Taiwan celebrated Teachers’ Day on Confucius’ assumed birthday last Sunday. However, as a part-time assistant professor at a university, I was busy with all the paperwork for my teaching evaluation as well as an external course review, and was not in the mood to celebrate at all that day.
For the past several years, colleges and universities have been obsessed with evaluations of one kind or another. Even part-time teachers like me have to do them. I am required to complete an evaluation on my performance once every two years.
Originally, the purpose of such an evaluation was to assist teachers to review their performance.
However, as universities compete for funds from the Ministry of Education’s (MOE) “teaching excellence project,” there are now countless checklists and indices for every evaluation and things are getting out of control.
First, university lecturers are required to consider whether their courses are in line with the basic elements expressed in the university motto, which include humanistic, civic, moral, scientific and many other aspects.
Next, they have to assess the degree to which the course encompasses the fundamentals of “general education” — the capacity of the students to learn, their social skills, moral character and levels of personal creativity.
Then they have to determine to what extent the course covers less obvious aspects of education, such as strategic thinking and artistic appreciation.
Each section of the self-evaluation form contains an essay question, whether the course is on opera appreciation, finance or swimming. Such an absurd level of self-evaluation amounts to nothing short of a writing contest, and the number of criteria that need to be assessed has increased by the year.

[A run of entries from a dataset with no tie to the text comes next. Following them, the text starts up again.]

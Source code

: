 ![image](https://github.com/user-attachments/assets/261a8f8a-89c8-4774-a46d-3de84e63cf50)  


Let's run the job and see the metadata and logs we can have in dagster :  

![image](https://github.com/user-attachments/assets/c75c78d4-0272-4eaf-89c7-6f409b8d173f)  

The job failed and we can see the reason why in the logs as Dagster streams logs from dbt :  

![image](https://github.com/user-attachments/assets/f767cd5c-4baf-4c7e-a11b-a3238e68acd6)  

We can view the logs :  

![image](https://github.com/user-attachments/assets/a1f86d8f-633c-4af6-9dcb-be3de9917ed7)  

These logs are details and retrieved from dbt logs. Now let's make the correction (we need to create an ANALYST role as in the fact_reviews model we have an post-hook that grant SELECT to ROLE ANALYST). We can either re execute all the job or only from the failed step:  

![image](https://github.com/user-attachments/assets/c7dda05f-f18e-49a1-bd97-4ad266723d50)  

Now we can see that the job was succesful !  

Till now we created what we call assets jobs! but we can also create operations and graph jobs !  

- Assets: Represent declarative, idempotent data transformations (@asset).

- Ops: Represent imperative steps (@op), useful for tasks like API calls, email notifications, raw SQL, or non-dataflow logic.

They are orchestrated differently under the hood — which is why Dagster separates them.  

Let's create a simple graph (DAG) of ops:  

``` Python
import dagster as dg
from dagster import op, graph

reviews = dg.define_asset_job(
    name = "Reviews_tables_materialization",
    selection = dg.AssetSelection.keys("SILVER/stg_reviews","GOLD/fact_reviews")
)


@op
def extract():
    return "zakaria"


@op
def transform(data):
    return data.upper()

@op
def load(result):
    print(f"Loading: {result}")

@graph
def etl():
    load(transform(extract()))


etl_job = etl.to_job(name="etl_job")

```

As the tasks become ever more complex and numerous, lecturers have no time to prepare their courses or give their students guidance.
The external course review also consists of checking that various teaching metrics are covered in the course. When lecturers propose a course, they first need to show that a variety of metrics for writing are met, and specify both the strengths and weaknesses of the course by those criteria.
Then they need to deconstruct the way they are to teach it, turning in something like a detailed movie script. Once the proposal passes the three-level internal peer review, it is sent to three professors at other universities for further peer review.
As a result, many outstanding vocational or technical school teachers can no longer bear the sheer frustration and quit. From the pressure on part-time teachers, it must be assumed that the burden on full-time teachers is even heavier. Can such laughable word games really enhance courses and the standard of teaching?
On Sept. 25, economist Ma Kai (馬凱) proposed the “educational theory of national subjugation,” which said that the policy of increasing the number of universities across the nation is not the only mistake of Taiwan’s educational reforms.
He said that university evaluation pays excessive attention to what faculty members publish and universities force teaching staff to strive for promotion. As a result both teaching staff and university administrators value research more than teaching.
This imbalance in the system of course review and teaching evaluation is a source of chaos that jeopardizes Taiwan’s higher education and the whole nation.
Chung Pang-yu is a mathematics teacher at Kaohsiung Industrial High School and a university assistant professor.